## Task description
Beginning with the line that holds "that the corporeal" in the data below, give again every line through the one that holds "Yet the action", exactly as written.

## Material for this task
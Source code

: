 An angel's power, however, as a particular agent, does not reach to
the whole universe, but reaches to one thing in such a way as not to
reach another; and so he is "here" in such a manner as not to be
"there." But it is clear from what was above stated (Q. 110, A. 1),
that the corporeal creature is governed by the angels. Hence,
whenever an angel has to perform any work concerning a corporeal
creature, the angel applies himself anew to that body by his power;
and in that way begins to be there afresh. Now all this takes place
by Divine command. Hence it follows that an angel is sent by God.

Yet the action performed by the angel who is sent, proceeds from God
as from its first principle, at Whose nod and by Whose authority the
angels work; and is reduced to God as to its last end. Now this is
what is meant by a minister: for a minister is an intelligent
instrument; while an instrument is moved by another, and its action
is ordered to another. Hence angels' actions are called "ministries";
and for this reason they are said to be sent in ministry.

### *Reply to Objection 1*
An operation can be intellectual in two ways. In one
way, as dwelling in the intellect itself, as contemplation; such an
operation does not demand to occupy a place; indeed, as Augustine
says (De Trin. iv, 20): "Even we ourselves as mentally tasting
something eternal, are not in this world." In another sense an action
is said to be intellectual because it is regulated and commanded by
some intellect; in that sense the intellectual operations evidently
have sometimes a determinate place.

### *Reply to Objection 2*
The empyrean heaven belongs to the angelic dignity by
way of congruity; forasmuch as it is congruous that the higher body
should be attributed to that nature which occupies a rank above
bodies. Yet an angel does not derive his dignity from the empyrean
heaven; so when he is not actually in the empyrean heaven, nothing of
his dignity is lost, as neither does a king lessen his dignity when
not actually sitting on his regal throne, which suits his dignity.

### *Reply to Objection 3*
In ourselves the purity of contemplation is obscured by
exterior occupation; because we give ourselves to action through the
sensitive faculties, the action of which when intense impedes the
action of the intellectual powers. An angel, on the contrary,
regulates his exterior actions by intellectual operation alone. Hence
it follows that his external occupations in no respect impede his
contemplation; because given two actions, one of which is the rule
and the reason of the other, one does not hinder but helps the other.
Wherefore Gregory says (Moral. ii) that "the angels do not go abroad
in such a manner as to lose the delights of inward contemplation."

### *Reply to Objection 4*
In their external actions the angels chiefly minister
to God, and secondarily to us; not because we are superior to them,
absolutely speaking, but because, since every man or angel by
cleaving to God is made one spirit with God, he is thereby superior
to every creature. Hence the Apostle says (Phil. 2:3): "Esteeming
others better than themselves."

==

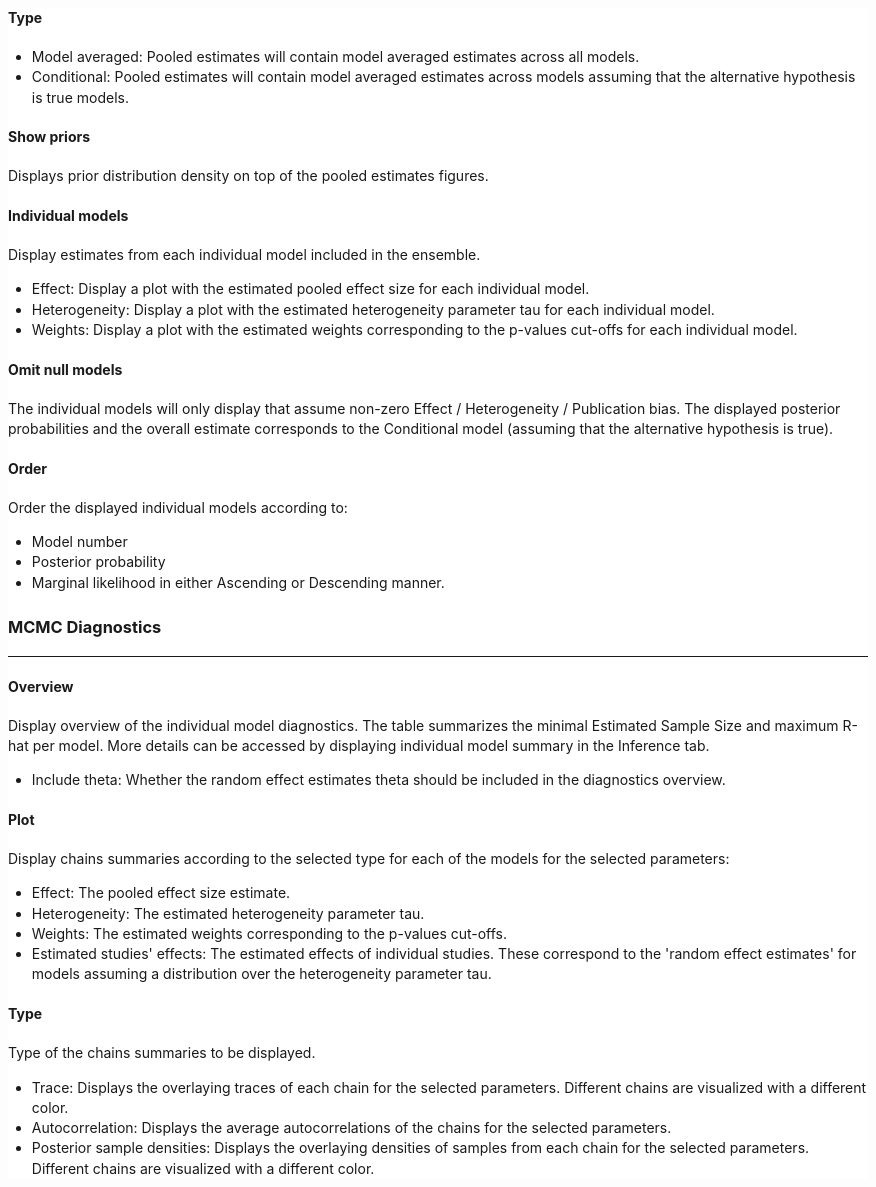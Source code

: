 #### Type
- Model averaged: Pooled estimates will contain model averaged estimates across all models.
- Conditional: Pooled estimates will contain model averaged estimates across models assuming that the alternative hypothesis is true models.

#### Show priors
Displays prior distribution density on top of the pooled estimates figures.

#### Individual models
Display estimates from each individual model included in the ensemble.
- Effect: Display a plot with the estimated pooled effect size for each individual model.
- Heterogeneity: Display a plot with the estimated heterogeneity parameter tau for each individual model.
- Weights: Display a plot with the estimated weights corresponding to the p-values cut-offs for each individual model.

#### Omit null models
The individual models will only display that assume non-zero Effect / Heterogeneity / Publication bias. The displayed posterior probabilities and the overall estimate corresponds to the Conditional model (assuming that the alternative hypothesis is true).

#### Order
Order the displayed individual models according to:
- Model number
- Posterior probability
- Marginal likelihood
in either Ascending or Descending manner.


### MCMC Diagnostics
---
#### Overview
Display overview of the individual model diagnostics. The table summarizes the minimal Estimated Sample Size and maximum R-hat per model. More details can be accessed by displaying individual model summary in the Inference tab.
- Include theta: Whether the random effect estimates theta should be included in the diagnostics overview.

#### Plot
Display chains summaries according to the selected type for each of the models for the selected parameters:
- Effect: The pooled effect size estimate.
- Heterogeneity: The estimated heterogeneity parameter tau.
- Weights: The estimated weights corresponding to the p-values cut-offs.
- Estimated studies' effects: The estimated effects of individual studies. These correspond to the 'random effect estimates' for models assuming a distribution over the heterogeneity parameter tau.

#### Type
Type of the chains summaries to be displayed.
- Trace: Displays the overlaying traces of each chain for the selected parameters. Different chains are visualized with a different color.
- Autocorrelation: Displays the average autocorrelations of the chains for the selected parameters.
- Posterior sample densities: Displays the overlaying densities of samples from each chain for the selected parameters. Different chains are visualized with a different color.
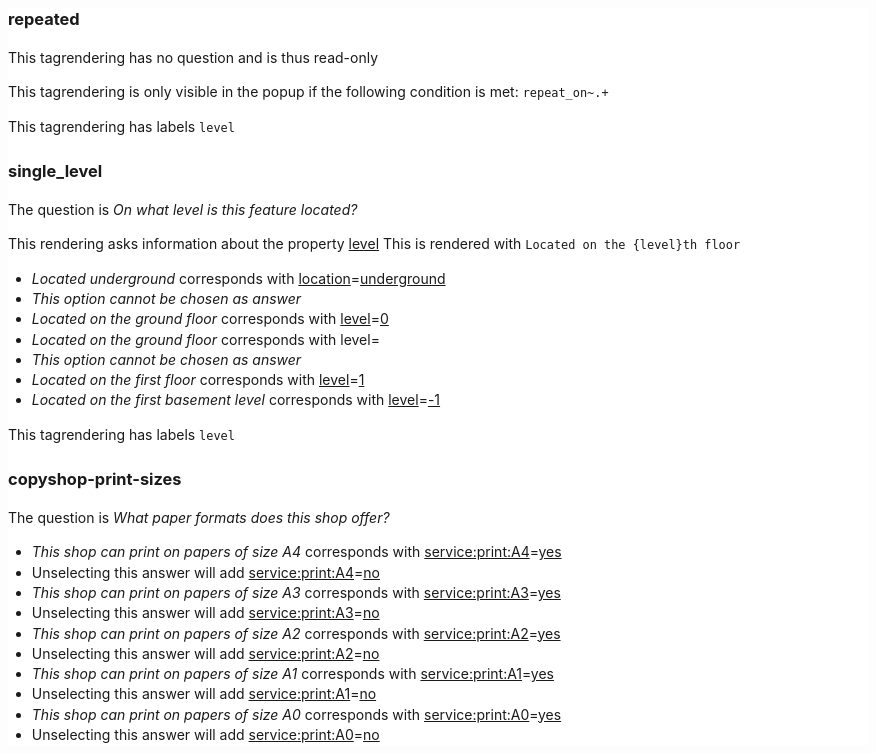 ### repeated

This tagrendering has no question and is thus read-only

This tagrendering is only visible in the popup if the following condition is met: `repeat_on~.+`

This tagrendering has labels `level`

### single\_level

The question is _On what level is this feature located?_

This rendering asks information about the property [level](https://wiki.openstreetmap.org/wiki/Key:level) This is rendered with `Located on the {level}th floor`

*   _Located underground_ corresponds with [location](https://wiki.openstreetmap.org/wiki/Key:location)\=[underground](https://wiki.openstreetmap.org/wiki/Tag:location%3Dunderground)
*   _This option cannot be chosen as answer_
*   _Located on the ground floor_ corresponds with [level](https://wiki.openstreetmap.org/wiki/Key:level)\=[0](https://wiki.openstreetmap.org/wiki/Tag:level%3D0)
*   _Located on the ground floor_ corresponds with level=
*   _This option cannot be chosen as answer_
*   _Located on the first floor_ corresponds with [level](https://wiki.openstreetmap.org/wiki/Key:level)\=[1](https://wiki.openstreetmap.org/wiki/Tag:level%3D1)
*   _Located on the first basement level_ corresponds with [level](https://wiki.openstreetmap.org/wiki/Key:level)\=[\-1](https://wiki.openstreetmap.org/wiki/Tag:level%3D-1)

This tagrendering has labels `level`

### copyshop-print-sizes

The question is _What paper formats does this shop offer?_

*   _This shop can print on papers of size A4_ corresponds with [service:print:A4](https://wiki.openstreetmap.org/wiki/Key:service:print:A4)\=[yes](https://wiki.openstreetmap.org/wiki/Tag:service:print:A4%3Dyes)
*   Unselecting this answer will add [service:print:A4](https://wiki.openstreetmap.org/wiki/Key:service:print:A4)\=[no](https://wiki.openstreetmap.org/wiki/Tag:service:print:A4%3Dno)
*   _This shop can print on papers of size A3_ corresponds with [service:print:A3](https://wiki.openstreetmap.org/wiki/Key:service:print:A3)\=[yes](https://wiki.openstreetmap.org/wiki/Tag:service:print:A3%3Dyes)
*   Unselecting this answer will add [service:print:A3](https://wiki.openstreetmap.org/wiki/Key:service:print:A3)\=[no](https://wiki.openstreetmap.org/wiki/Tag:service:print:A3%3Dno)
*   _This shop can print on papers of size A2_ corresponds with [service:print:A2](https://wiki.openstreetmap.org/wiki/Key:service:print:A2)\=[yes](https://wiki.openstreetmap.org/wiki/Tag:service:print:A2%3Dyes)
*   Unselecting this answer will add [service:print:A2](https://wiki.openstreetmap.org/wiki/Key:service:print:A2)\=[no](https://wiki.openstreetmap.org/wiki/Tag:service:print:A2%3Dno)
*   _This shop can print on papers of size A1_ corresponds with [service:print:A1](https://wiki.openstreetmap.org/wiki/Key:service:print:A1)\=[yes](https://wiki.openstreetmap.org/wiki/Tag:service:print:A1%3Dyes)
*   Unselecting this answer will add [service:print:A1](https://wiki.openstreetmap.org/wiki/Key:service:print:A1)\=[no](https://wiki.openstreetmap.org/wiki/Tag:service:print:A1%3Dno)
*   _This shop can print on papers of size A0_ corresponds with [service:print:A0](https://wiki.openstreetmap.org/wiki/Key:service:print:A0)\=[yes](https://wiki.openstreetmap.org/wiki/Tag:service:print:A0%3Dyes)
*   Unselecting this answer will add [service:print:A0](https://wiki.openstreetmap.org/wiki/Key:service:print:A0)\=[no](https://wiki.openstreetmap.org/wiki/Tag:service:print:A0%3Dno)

...

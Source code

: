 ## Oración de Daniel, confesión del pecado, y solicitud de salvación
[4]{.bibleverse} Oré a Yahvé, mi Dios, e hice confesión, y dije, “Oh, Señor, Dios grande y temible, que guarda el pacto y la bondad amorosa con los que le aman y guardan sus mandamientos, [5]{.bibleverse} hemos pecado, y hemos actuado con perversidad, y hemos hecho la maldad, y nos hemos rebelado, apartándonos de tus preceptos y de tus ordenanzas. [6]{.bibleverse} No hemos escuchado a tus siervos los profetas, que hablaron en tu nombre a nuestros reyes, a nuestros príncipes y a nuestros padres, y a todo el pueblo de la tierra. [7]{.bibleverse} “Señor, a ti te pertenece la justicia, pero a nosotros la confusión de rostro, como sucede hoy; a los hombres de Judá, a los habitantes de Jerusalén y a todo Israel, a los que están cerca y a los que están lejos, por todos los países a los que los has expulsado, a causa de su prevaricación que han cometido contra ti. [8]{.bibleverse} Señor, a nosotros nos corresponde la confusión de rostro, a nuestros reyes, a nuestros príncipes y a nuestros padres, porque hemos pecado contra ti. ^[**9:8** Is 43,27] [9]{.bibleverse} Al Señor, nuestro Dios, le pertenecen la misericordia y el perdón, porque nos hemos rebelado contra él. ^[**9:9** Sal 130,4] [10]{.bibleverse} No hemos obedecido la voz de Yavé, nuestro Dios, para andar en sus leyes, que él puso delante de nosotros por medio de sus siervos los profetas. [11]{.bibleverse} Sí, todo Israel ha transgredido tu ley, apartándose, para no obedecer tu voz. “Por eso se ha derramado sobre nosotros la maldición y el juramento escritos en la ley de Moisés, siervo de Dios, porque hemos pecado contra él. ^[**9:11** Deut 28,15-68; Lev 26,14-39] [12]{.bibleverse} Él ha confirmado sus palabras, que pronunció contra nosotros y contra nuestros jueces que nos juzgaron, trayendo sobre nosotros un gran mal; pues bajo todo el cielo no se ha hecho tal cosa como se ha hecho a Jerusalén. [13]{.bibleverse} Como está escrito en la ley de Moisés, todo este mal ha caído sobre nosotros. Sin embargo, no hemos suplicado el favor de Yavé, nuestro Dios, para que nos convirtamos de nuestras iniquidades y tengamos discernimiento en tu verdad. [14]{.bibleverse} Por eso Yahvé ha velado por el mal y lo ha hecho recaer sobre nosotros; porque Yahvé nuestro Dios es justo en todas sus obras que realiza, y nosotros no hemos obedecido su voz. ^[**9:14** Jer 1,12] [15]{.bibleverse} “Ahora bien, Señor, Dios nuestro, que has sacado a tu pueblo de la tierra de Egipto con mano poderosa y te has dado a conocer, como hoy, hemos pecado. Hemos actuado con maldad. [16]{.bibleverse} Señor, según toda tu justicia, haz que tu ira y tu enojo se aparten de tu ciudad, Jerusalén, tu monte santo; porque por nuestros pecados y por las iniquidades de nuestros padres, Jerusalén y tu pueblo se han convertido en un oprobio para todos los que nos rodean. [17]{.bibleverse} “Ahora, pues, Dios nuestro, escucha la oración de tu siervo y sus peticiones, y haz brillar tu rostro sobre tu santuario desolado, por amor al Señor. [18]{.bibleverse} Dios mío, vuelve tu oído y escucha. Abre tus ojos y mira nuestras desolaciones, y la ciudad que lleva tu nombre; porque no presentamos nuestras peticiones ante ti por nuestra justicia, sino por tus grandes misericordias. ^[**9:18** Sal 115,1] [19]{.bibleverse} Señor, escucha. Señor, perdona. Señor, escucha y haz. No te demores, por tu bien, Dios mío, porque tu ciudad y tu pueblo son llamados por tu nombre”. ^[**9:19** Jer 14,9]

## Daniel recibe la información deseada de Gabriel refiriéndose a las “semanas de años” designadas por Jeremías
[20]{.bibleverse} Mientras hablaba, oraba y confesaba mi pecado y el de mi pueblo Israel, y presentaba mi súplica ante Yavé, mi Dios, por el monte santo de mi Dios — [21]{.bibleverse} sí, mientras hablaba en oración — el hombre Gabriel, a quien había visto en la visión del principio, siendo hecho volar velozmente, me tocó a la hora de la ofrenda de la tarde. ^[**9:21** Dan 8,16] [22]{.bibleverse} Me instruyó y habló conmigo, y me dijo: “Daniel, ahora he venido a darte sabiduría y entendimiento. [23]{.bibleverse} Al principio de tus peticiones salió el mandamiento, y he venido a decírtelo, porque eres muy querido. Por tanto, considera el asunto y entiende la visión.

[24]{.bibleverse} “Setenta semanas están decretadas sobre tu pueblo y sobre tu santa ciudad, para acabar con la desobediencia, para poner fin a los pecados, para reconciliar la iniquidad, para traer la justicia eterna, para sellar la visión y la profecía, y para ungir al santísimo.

## Solution to this task
that the corporeal creature is governed by the angels. Hence,
whenever an angel has to perform any work concerning a corporeal
creature, the angel applies himself anew to that body by his power;
and in that way begins to be there afresh. Now all this takes place
by Divine command. Hence it follows that an angel is sent by God.

Yet the action performed by the angel who is sent, proceeds from God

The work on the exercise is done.